Balanced Accuracy is a modified accuracy metric used for **imbalanced datasets**.

It is defined as the average of:
- True Positive Rate (Recall)
- True Negative Rate (Specificity)

Balanced accuracy gives equal importance to all classes and provides a more reliable performance measure for imbalanced data.

## F1 Score and Fβ Score

## F1 Score and Fβ Score

### F1 Score
- Harmonic mean of Precision and Recall
- Suitable when both FP and FN are equally important

### Fβ Score
- Generalized version of F1 Score
- β controls the importance of Recall vs Precision

Interpretation:
- β < 1 → Precision is more important
- β = 1 → Precision and Recall equally important
- β > 1 → Recall is more important

The value of β depends on the **problem objective**.

## Baseline Model Concept

## Baseline Model Concept
A baseline model provides a **minimum benchmark** for model performance.

Examples:
- Classification → Predicting the majority class (mode)
- Regression → Predicting the mean value

Any trained model should **outperform the baseline model**.
If a model performs worse than baseline, it is considered **not useful**.

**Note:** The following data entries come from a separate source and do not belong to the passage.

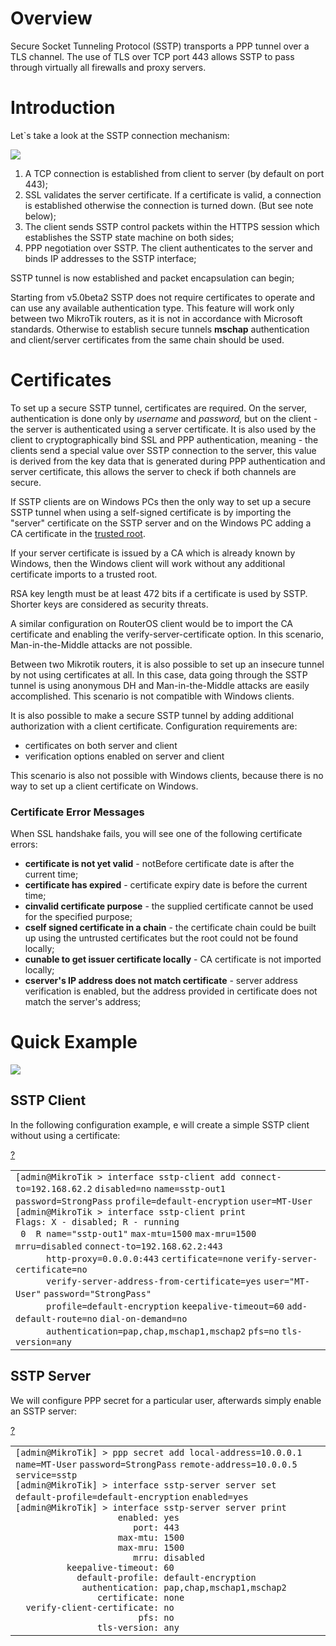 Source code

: # Overview

Secure Socket Tunneling Protocol (SSTP) transports a PPP tunnel over a TLS channel. The use of TLS over TCP port 443 allows SSTP to pass through virtually all firewalls and proxy servers.

# Introduction

Let\`s take a look at the SSTP connection mechanism:

  

![](https://help.mikrotik.com/docs/download/attachments/2031645/Sstp-how-works.png?version=2&modificationDate=1615377176687&api=v2)

1.  A TCP connection is established from client to server (by default on port 443);
2.  SSL validates the server certificate. If a certificate is valid, a connection is established otherwise the connection is turned down. (But see note below);
3.  The client sends SSTP control packets within the HTTPS session which establishes the SSTP state machine on both sides;
4.  PPP negotiation over SSTP. The client authenticates to the server and binds IP addresses to the SSTP interface;

SSTP tunnel is now established and packet encapsulation can begin;

Starting from v5.0beta2 SSTP does not require certificates to operate and can use any available authentication type. This feature will work only between two MikroTik routers, as it is not in accordance with Microsoft standards. Otherwise to establish secure tunnels **mschap** authentication and client/server certificates from the same chain should be used.

# Certificates

To set up a secure SSTP tunnel, certificates are required. On the server, authentication is done only by _username_ and _password,_ but on the client - the server is authenticated using a server certificate. It is also used by the client to cryptographically bind SSL and PPP authentication, meaning - the clients send a special value over SSTP connection to the server, this value is derived from the key data that is generated during PPP authentication and server certificate, this allows the server to check if both channels are secure.

If SSTP clients are on Windows PCs then the only way to set up a secure SSTP tunnel when using a self-signed certificate is by importing the "server" certificate on the SSTP server and on the Windows PC adding a CA certificate in the [trusted root](https://technet.microsoft.com/en-us/library/dd458982.aspx).

If your server certificate is issued by a CA which is already known by Windows, then the Windows client will work without any additional certificate imports to a trusted root.

RSA key length must be at least 472 bits if a certificate is used by SSTP. Shorter keys are considered as security threats.

  

A similar configuration on RouterOS client would be to import the CA certificate and enabling the verify-server-certificate option. In this scenario, Man-in-the-Middle attacks are not possible.

Between two Mikrotik routers, it is also possible to set up an insecure tunnel by not using certificates at all. In this case, data going through the SSTP tunnel is using anonymous DH and Man-in-the-Middle attacks are easily accomplished. This scenario is not compatible with Windows clients.

It is also possible to make a secure SSTP tunnel by adding additional authorization with a client certificate. Configuration requirements are:

-   certificates on both server and client
-   verification options enabled on server and client

This scenario is also not possible with Windows clients, because there is no way to set up a client certificate on Windows.

### Certificate Error Messages

When SSL handshake fails, you will see one of the following certificate errors:

-   **certificate is not yet valid** - notBefore certificate date is after the current time;
-   **certificate has expired** - certificate expiry date is before the current time;
-   **cinvalid certificate purpose** - the supplied certificate cannot be used for the specified purpose;
-   **cself signed certificate in a chain** - the certificate chain could be built up using the untrusted certificates but the root could not be found locally;
-   **cunable to get issuer certificate locally** - CA certificate is not imported locally;
-   **cserver's IP address does not match certificate** - server address verification is enabled, but the address provided in certificate does not match the server's address;

# Quick Example

![](https://help.mikrotik.com/docs/download/attachments/2031645/sstp-setup.jpg?version=1&modificationDate=1571825575193&api=v2)

## SSTP Client

In the following configuration example, e will create a simple SSTP client without using a certificate:

[?](https://help.mikrotik.com/docs/display/ROS/SSTP#)

<table border="0" cellpadding="0" cellspacing="0"><tbody><tr><td class="code"><div class="container" title="Hint: double-click to select code"><div class="line number1 index0 alt2" data-bidi-marker="true"><code class="ros plain">[admin@MikroTik &gt; interface sstp-client </code><code class="ros functions">add </code><code class="ros value">connect-to</code><code class="ros plain">=192.168.62.2</code> <code class="ros value">disabled</code><code class="ros plain">=no</code> <code class="ros value">name</code><code class="ros plain">=sstp-out1</code> <code class="ros value">password</code><code class="ros plain">=StrongPass</code> <code class="ros value">profile</code><code class="ros plain">=default-encryption</code> <code class="ros value">user</code><code class="ros plain">=MT-User</code></div><div class="line number2 index1 alt1" data-bidi-marker="true"><code class="ros plain">[admin@MikroTik &gt; interface sstp-client print</code></div><div class="line number3 index2 alt2" data-bidi-marker="true"><code class="ros plain">Flags</code><code class="ros constants">: X - disabled; R - running</code></div><div class="line number4 index3 alt1" data-bidi-marker="true"><code class="ros spaces">&nbsp;</code><code class="ros plain">0&nbsp; R </code><code class="ros value">name</code><code class="ros plain">=</code><code class="ros string">"sstp-out1"</code> <code class="ros value">max-mtu</code><code class="ros plain">=1500</code> <code class="ros value">max-mru</code><code class="ros plain">=1500</code> <code class="ros value">mrru</code><code class="ros plain">=disabled</code> <code class="ros value">connect-to</code><code class="ros plain">=192.168.62.2:443</code></div><div class="line number5 index4 alt2" data-bidi-marker="true"><code class="ros spaces">&nbsp;&nbsp;&nbsp;&nbsp;&nbsp;&nbsp;</code><code class="ros value">http-proxy</code><code class="ros plain">=0.0.0.0:443</code> <code class="ros value">certificate</code><code class="ros plain">=none</code> <code class="ros value">verify-server-certificate</code><code class="ros plain">=no</code></div><div class="line number6 index5 alt1" data-bidi-marker="true"><code class="ros spaces">&nbsp;&nbsp;&nbsp;&nbsp;&nbsp;&nbsp;</code><code class="ros value">verify-server-address-from-certificate</code><code class="ros plain">=yes</code> <code class="ros value">user</code><code class="ros plain">=</code><code class="ros string">"MT-User"</code> <code class="ros value">password</code><code class="ros plain">=</code><code class="ros string">"StrongPass"</code></div><div class="line number7 index6 alt2" data-bidi-marker="true"><code class="ros spaces">&nbsp;&nbsp;&nbsp;&nbsp;&nbsp;&nbsp;</code><code class="ros value">profile</code><code class="ros plain">=default-encryption</code> <code class="ros value">keepalive-timeout</code><code class="ros plain">=60</code> <code class="ros value">add-default-route</code><code class="ros plain">=no</code> <code class="ros value">dial-on-demand</code><code class="ros plain">=no</code></div><div class="line number8 index7 alt1" data-bidi-marker="true"><code class="ros spaces">&nbsp;&nbsp;&nbsp;&nbsp;&nbsp;&nbsp;</code><code class="ros value">authentication</code><code class="ros plain">=pap,chap,mschap1,mschap2</code> <code class="ros value">pfs</code><code class="ros plain">=no</code> <code class="ros value">tls-version</code><code class="ros plain">=any</code></div></div></td></tr></tbody></table>

## SSTP Server

We will configure PPP secret for a particular user, afterwards simply enable an SSTP server:

[?](https://help.mikrotik.com/docs/display/ROS/SSTP#)

<table border="0" cellpadding="0" cellspacing="0"><tbody><tr><td class="code"><div class="container" title="Hint: double-click to select code"><div class="line number1 index0 alt2" data-bidi-marker="true"><code class="ros plain">[admin@MikroTik] &gt; ppp secret </code><code class="ros functions">add </code><code class="ros value">local-address</code><code class="ros plain">=10.0.0.1</code> <code class="ros value">name</code><code class="ros plain">=MT-User</code> <code class="ros value">password</code><code class="ros plain">=StrongPass</code> <code class="ros value">remote-address</code><code class="ros plain">=10.0.0.5</code> <code class="ros value">service</code><code class="ros plain">=sstp</code></div><div class="line number2 index1 alt1" data-bidi-marker="true"><code class="ros plain">[admin@MikroTik] &gt; interface sstp-server server </code><code class="ros functions">set </code><code class="ros value">default-profile</code><code class="ros plain">=default-encryption</code> <code class="ros value">enabled</code><code class="ros plain">=yes</code></div><div class="line number3 index2 alt2" data-bidi-marker="true"><code class="ros plain">[admin@MikroTik] &gt; interface sstp-server server print</code></div><div class="line number4 index3 alt1" data-bidi-marker="true"><code class="ros spaces">&nbsp;&nbsp;&nbsp;&nbsp;&nbsp;&nbsp;&nbsp;&nbsp;&nbsp;&nbsp;&nbsp;&nbsp;&nbsp;&nbsp;&nbsp;&nbsp;&nbsp;&nbsp;&nbsp;&nbsp;</code><code class="ros plain">enabled</code><code class="ros constants">: yes</code></div><div class="line number5 index4 alt2" data-bidi-marker="true"><code class="ros spaces">&nbsp;&nbsp;&nbsp;&nbsp;&nbsp;&nbsp;&nbsp;&nbsp;&nbsp;&nbsp;&nbsp;&nbsp;&nbsp;&nbsp;&nbsp;&nbsp;&nbsp;&nbsp;&nbsp;&nbsp;&nbsp;&nbsp;&nbsp;</code><code class="ros plain">port</code><code class="ros constants">: 443</code></div><div class="line number6 index5 alt1" data-bidi-marker="true"><code class="ros spaces">&nbsp;&nbsp;&nbsp;&nbsp;&nbsp;&nbsp;&nbsp;&nbsp;&nbsp;&nbsp;&nbsp;&nbsp;&nbsp;&nbsp;&nbsp;&nbsp;&nbsp;&nbsp;&nbsp;&nbsp;</code><code class="ros plain">max-mtu</code><code class="ros constants">: 1500</code></div><div class="line number7 index6 alt2" data-bidi-marker="true"><code class="ros spaces">&nbsp;&nbsp;&nbsp;&nbsp;&nbsp;&nbsp;&nbsp;&nbsp;&nbsp;&nbsp;&nbsp;&nbsp;&nbsp;&nbsp;&nbsp;&nbsp;&nbsp;&nbsp;&nbsp;&nbsp;</code><code class="ros plain">max-mru</code><code class="ros constants">: 1500</code></div><div class="line number8 index7 alt1" data-bidi-marker="true"><code class="ros spaces">&nbsp;&nbsp;&nbsp;&nbsp;&nbsp;&nbsp;&nbsp;&nbsp;&nbsp;&nbsp;&nbsp;&nbsp;&nbsp;&nbsp;&nbsp;&nbsp;&nbsp;&nbsp;&nbsp;&nbsp;&nbsp;&nbsp;&nbsp;</code><code class="ros plain">mrru</code><code class="ros constants">: disab</code><code class="ros plain">led</code></div><div class="line number9 index8 alt2" data-bidi-marker="true"><code class="ros spaces">&nbsp;&nbsp;&nbsp;&nbsp;&nbsp;&nbsp;&nbsp;&nbsp;&nbsp;&nbsp;</code><code class="ros plain">keepalive-timeout</code><code class="ros constants">: 60</code></div><div class="line number10 index9 alt1" data-bidi-marker="true"><code class="ros spaces">&nbsp;&nbsp;&nbsp;&nbsp;&nbsp;&nbsp;&nbsp;&nbsp;&nbsp;&nbsp;&nbsp;&nbsp;</code><code class="ros plain">default-profile</code><code class="ros constants">: default-encryption</code></div><div class="line number11 index10 alt2" data-bidi-marker="true"><code class="ros spaces">&nbsp;&nbsp;&nbsp;&nbsp;&nbsp;&nbsp;&nbsp;&nbsp;&nbsp;&nbsp;&nbsp;&nbsp;&nbsp;</code><code class="ros plain">authentication</code><code class="ros constants">: pap,chap,mschap1,mschap2</code></div><div class="line number12 index11 alt1" data-bidi-marker="true"><code class="ros spaces">&nbsp;&nbsp;&nbsp;&nbsp;&nbsp;&nbsp;&nbsp;&nbsp;&nbsp;&nbsp;&nbsp;&nbsp;&nbsp;&nbsp;&nbsp;&nbsp;</code><code class="ros plain">certificate</code><code class="ros constants">: none</code></div><div class="line number13 index12 alt2" data-bidi-marker="true"><code class="ros spaces">&nbsp;&nbsp;</code><code class="ros plain">verify-client-certificate</code><code class="ros constants">: no</code></div><div class="line number14 index13 alt1" data-bidi-marker="true"><code class="ros spaces">&nbsp;&nbsp;&nbsp;&nbsp;&nbsp;&nbsp;&nbsp;&nbsp;&nbsp;&nbsp;&nbsp;&nbsp;&nbsp;&nbsp;&nbsp;&nbsp;&nbsp;&nbsp;&nbsp;&nbsp;&nbsp;&nbsp;&nbsp;&nbsp;</code><code class="ros plain">pfs</code><code class="ros constants">: no</code></div><div class="line number15 index14 alt2" data-bidi-marker="true"><code class="ros spaces">&nbsp;&nbsp;&nbsp;&nbsp;&nbsp;&nbsp;&nbsp;&nbsp;&nbsp;&nbsp;&nbsp;&nbsp;&nbsp;&nbsp;&nbsp;&nbsp;</code><code class="ros plain">tls-version</code><code class="ros constants">: any</code></div></div></td></tr></tbody></table>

## Regression Metrics Introduction

## Regression Metrics

In regression problems, the target variable is **numeric**.
Model performance is evaluated using **error-based metrics**.

Instead of comparing against the mean, we compare:
- Predicted values (ŷ)
- Actual values (y)

All regression metrics are derived from **prediction errors**.

## Common Regression Metrics

## Common Regression Metrics

- **MAE (Mean Absolute Error)**  
  Average absolute difference between predicted and actual values

- **MSE (Mean Squared Error)**  
  Average of squared prediction errors

- **RMSE (Root Mean Squared Error)**  
  Square root of MSE, penalizes larger errors more

These metrics help quantify how far predictions are from actual values.


## R² and Explained Variance

## R² (R-Squared)

R² measures how well the regression model explains the variance in the data.

- Compares model performance against a baseline mean model
- Indicates the proportion of variance explained by the model

### Error Decomposition:
- Total Sum of Squares (TSS)
- Explained Sum of Squares (ESS)
- Residual Sum of Squares (RSS)

R² = ESS / TSS

## Key Takeaways

## Key Takeaways

- Metric selection depends on **problem context**, not convenience
- Accuracy is unreliable for imbalanced datasets
- Precision, Recall, and F-scores provide better insight
- Models must always outperform a baseline
- Regression metrics focus on prediction errors and explained variance

## Conclusion

## Conclusion
This notebook builds a **strong evaluation mindset**, emphasizing:
- Business-driven metric selection
- Proper evaluation for imbalanced data
- Understanding both classification and regression metrics

Revisiting metrics at a deeper level strengthens overall ML model reliability.